EXCERPTED RECORDS section start

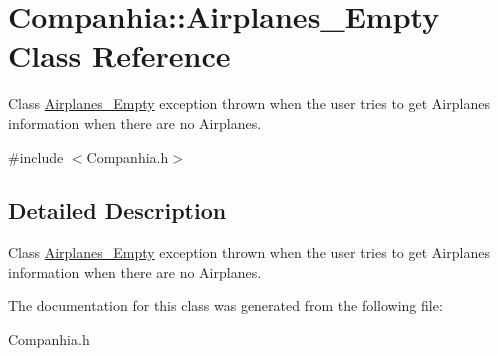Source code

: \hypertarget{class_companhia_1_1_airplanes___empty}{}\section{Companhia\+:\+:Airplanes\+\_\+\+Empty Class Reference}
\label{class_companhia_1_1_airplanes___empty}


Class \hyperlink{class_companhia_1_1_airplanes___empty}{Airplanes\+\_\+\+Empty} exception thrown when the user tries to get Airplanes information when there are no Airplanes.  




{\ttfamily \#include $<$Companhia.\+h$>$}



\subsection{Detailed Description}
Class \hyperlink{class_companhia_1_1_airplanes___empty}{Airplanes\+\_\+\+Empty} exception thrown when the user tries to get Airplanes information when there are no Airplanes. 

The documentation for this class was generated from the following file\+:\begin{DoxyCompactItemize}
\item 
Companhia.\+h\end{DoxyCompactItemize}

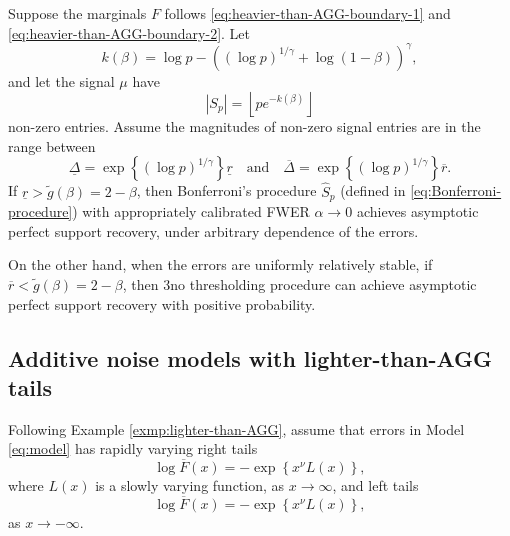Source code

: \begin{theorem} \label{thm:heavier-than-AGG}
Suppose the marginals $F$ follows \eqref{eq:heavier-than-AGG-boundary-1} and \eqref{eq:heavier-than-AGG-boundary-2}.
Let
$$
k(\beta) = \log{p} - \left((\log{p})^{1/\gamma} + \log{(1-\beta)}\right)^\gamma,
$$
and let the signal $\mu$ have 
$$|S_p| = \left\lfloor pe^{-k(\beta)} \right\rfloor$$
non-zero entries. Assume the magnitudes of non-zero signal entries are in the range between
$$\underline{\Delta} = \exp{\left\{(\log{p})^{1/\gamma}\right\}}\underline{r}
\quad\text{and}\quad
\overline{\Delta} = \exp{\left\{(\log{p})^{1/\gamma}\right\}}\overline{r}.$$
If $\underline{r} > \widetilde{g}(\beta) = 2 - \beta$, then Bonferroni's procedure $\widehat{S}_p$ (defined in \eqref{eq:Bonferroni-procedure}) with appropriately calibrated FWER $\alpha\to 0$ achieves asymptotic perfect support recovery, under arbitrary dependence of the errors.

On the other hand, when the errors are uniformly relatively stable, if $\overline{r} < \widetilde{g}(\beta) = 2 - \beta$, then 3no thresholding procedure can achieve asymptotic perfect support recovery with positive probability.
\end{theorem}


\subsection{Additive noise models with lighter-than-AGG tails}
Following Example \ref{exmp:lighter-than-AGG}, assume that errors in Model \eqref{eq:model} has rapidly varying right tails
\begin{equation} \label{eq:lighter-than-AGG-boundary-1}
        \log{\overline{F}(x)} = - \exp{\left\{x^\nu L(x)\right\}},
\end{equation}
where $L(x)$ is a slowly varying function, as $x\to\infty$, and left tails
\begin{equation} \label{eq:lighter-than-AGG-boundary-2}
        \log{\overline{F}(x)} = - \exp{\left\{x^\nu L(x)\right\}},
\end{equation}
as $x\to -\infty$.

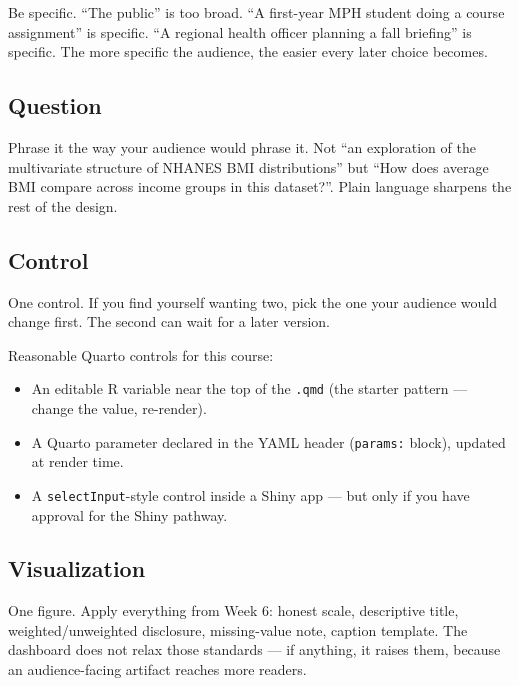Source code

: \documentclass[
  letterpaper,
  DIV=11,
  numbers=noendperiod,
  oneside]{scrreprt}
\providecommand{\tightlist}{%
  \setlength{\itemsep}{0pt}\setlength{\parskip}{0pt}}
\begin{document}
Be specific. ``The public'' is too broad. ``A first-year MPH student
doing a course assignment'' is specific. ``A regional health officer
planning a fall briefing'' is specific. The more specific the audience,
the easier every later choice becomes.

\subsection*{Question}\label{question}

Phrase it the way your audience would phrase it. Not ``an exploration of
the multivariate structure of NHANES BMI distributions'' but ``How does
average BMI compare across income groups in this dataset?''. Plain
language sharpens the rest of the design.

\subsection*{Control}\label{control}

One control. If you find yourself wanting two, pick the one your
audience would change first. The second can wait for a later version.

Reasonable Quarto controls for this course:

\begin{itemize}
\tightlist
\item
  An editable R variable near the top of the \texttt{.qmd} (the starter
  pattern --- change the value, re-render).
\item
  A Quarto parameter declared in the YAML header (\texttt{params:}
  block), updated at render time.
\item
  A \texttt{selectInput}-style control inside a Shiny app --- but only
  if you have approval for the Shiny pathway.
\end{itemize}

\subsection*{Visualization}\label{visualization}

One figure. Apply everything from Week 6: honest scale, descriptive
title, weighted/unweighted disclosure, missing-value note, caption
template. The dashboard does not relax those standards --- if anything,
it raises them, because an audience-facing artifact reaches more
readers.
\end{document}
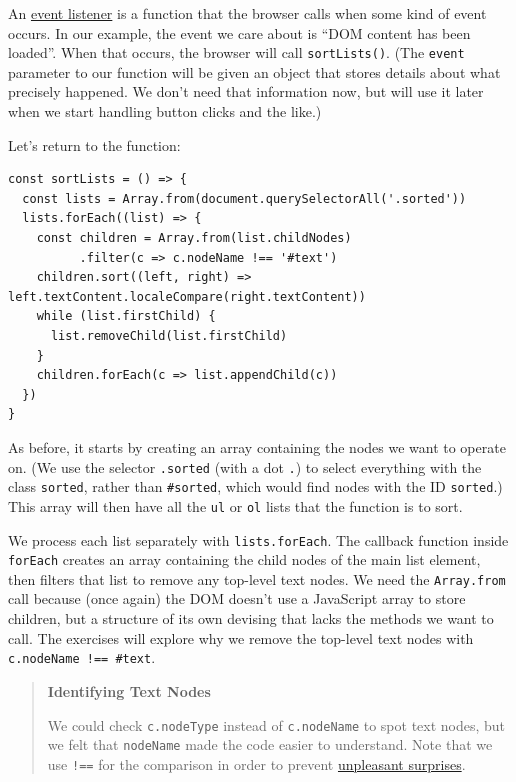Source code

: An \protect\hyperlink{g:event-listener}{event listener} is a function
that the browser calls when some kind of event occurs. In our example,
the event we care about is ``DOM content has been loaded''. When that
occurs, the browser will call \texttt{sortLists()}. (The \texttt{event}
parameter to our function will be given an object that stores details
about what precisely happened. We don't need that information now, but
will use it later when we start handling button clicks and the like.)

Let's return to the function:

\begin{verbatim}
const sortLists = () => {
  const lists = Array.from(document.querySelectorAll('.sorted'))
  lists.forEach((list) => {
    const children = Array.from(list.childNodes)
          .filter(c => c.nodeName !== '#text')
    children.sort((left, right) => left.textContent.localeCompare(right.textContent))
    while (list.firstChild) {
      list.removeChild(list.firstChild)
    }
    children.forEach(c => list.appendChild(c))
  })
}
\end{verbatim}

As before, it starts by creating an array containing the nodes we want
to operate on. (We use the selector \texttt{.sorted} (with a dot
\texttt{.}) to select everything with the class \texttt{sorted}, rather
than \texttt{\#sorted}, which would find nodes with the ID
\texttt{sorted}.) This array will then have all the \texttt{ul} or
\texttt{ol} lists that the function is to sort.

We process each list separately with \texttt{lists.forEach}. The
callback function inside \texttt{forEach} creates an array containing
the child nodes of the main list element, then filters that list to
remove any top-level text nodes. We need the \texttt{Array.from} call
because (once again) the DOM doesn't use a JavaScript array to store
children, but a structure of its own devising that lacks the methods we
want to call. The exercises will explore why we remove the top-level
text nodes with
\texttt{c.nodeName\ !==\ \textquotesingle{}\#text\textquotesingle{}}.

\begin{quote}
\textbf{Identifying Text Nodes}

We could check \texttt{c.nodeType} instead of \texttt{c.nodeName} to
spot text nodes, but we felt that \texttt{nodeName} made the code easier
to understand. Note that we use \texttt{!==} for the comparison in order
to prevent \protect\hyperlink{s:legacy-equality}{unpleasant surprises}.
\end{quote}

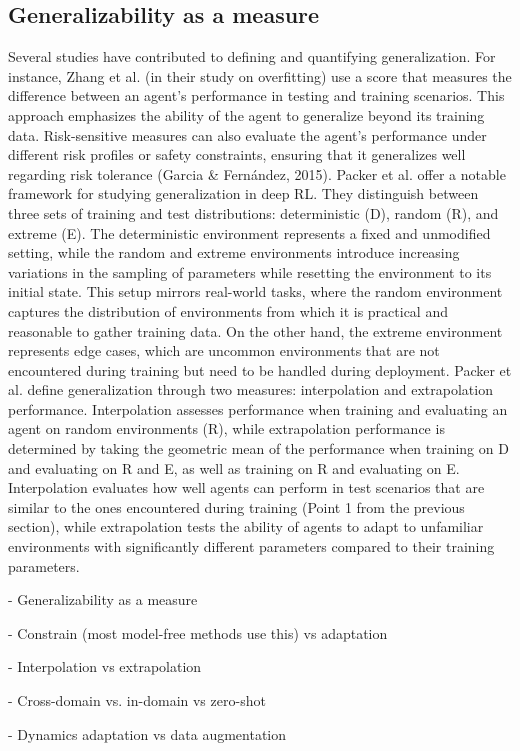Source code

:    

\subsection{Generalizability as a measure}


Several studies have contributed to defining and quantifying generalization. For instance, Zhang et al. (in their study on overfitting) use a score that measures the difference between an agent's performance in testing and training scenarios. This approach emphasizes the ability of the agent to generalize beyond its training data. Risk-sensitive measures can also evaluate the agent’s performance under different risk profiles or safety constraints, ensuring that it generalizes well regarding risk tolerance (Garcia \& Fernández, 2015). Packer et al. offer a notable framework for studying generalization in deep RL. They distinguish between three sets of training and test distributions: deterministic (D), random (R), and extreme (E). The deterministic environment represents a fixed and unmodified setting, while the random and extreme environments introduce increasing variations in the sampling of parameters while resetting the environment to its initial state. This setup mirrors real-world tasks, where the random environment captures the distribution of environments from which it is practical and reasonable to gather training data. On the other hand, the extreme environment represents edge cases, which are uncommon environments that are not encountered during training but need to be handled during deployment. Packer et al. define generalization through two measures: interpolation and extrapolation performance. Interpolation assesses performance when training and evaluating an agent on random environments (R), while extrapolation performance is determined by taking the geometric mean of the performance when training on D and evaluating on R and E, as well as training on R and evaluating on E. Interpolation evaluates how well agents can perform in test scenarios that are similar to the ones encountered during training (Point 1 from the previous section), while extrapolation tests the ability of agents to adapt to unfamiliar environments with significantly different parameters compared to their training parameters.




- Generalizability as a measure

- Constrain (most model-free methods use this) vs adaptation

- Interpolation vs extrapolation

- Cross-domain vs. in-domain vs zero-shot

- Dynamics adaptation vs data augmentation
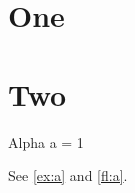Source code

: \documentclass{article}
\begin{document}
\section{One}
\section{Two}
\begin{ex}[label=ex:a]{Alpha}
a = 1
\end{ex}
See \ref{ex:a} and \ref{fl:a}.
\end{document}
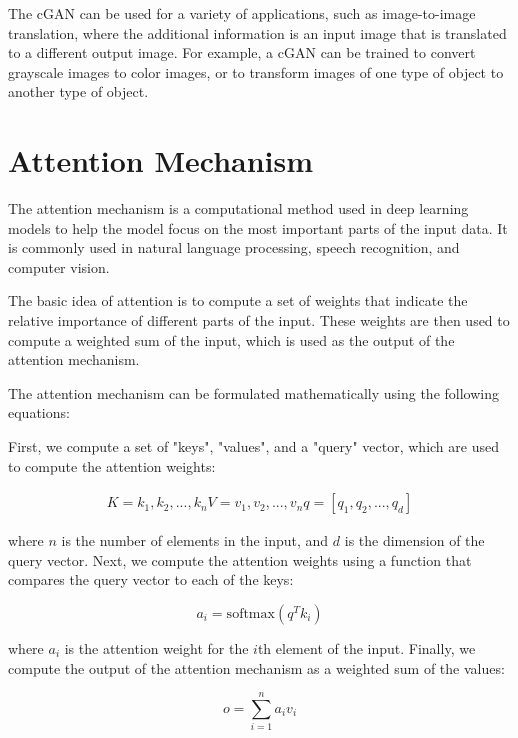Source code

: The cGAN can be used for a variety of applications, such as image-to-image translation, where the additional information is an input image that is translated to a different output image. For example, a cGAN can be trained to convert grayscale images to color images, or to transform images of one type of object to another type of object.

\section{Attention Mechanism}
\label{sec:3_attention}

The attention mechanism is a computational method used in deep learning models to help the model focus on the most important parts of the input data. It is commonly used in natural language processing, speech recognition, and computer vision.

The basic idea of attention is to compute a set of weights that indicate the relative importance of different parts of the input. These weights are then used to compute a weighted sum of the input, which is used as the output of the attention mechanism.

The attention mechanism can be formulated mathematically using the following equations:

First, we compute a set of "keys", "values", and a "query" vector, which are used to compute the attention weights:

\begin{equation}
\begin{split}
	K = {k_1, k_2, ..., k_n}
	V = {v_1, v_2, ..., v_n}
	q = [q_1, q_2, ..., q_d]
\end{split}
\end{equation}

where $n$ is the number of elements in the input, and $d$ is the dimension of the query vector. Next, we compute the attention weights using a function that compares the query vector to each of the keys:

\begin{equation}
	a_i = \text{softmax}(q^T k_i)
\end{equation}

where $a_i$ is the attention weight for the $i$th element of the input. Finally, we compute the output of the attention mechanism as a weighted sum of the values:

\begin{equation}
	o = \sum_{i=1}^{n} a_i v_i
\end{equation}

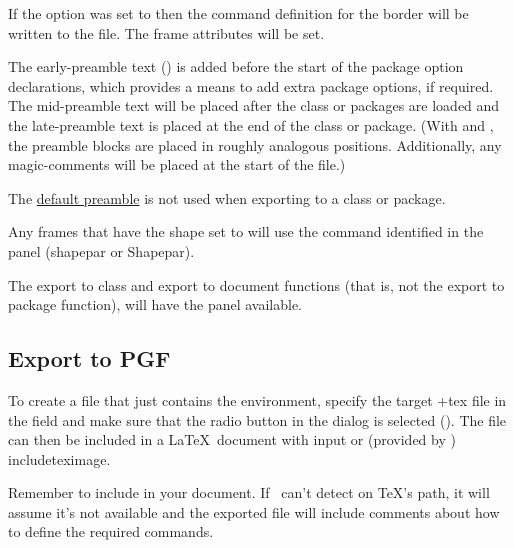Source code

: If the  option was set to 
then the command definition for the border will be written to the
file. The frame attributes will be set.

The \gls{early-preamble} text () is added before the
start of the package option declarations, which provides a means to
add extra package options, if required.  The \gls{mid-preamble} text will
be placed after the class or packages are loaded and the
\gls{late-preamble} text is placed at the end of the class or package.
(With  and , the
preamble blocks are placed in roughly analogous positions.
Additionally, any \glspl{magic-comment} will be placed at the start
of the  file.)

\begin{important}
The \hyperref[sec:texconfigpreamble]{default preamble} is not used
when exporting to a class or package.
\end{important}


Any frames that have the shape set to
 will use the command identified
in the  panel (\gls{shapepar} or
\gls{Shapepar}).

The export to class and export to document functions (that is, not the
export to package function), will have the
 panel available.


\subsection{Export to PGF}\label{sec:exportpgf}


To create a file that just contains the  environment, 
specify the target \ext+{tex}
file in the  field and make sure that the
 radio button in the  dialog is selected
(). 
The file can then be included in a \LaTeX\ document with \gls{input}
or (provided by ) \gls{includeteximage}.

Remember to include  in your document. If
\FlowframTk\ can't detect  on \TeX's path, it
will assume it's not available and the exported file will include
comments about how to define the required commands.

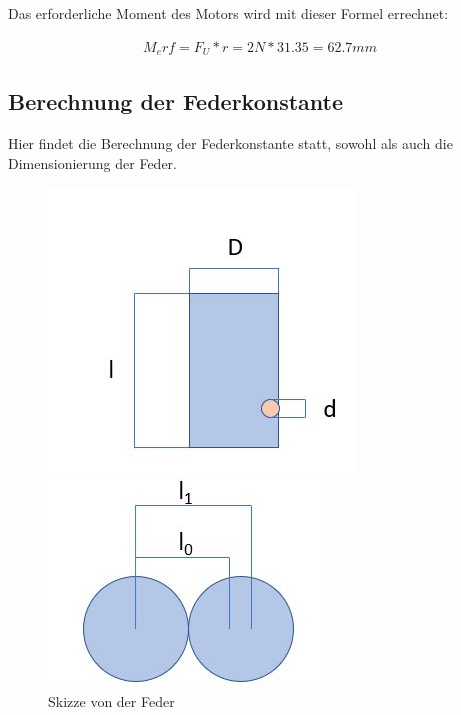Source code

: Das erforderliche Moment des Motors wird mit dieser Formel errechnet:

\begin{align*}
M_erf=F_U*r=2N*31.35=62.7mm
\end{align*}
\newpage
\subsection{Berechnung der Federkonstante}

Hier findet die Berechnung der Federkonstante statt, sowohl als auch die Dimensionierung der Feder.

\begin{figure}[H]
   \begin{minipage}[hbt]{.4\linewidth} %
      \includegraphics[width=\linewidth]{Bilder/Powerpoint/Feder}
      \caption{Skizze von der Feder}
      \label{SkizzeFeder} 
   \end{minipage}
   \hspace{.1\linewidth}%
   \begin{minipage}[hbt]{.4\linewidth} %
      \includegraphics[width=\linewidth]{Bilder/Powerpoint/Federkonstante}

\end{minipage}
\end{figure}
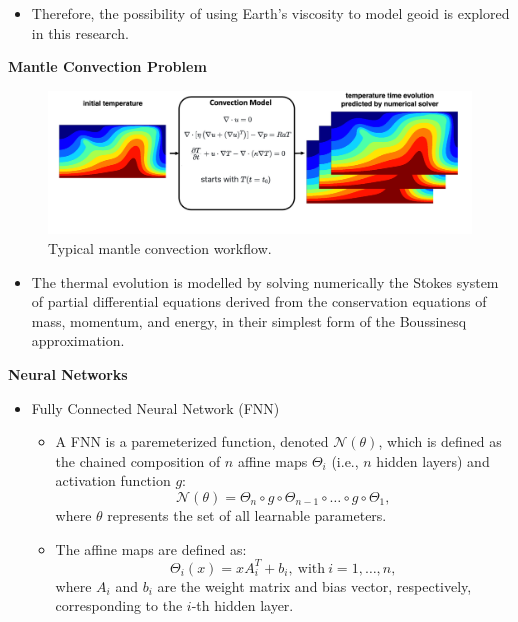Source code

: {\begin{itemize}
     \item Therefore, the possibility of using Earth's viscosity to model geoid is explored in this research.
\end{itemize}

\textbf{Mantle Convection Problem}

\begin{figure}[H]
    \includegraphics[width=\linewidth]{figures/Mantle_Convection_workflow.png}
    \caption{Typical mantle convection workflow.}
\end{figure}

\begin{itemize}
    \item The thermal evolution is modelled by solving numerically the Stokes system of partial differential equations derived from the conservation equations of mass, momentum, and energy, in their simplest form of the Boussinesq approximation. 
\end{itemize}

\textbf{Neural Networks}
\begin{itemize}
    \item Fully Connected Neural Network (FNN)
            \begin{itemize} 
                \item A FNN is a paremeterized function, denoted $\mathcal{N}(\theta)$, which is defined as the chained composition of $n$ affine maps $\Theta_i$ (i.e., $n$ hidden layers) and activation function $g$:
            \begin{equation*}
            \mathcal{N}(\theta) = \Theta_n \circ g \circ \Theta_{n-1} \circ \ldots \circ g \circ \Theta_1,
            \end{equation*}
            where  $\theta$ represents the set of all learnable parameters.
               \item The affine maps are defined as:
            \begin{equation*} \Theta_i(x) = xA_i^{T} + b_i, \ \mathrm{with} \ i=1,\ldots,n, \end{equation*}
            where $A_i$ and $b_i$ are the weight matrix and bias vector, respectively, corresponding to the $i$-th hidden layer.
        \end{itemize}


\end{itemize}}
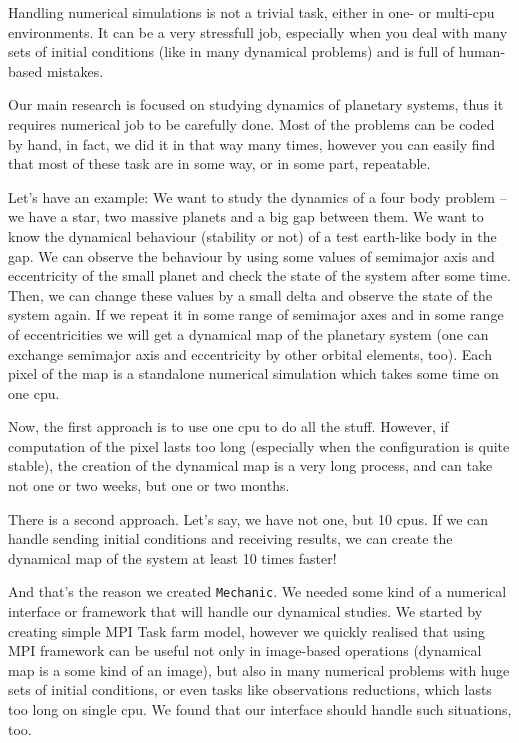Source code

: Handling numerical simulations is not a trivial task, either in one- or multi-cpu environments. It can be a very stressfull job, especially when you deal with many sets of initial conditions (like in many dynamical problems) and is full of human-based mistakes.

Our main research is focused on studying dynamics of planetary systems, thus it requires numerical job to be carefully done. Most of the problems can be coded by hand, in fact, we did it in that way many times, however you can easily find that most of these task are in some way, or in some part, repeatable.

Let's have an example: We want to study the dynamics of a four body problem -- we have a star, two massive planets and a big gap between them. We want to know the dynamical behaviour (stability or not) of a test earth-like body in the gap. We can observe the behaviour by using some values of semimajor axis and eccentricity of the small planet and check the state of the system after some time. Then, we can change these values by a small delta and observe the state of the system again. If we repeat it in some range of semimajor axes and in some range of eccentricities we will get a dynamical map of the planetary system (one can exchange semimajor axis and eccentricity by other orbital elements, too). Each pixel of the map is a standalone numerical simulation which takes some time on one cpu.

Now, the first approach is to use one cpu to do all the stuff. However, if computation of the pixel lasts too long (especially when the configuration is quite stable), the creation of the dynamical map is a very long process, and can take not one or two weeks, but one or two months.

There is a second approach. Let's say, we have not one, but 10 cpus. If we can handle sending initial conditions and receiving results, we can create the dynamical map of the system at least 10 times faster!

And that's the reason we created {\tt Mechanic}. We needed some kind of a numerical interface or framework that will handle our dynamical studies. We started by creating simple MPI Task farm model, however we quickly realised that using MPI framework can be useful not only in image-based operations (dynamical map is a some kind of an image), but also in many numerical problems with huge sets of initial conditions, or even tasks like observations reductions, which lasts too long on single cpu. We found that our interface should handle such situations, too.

EXCERPTED RECORDS section end

### THE PROBLEM
Could you filter the entries above for lines holding the string "errors" and copy them?

### WRITTEN RESPONSE
If $\underline{r} > \widetilde{g}(\beta) = 2 - \beta$, then Bonferroni's procedure $\widehat{S}_p$ (defined in \eqref{eq:Bonferroni-procedure}) with appropriately calibrated FWER $\alpha\to 0$ achieves asymptotic perfect support recovery, under arbitrary dependence of the errors.
On the other hand, when the errors are uniformly relatively stable, if $\overline{r} < \widetilde{g}(\beta) = 2 - \beta$, then 3no thresholding procedure can achieve asymptotic perfect support recovery with positive probability.
Following Example \ref{exmp:lighter-than-AGG}, assume that errors in Model \eqref{eq:model} has rapidly varying right tails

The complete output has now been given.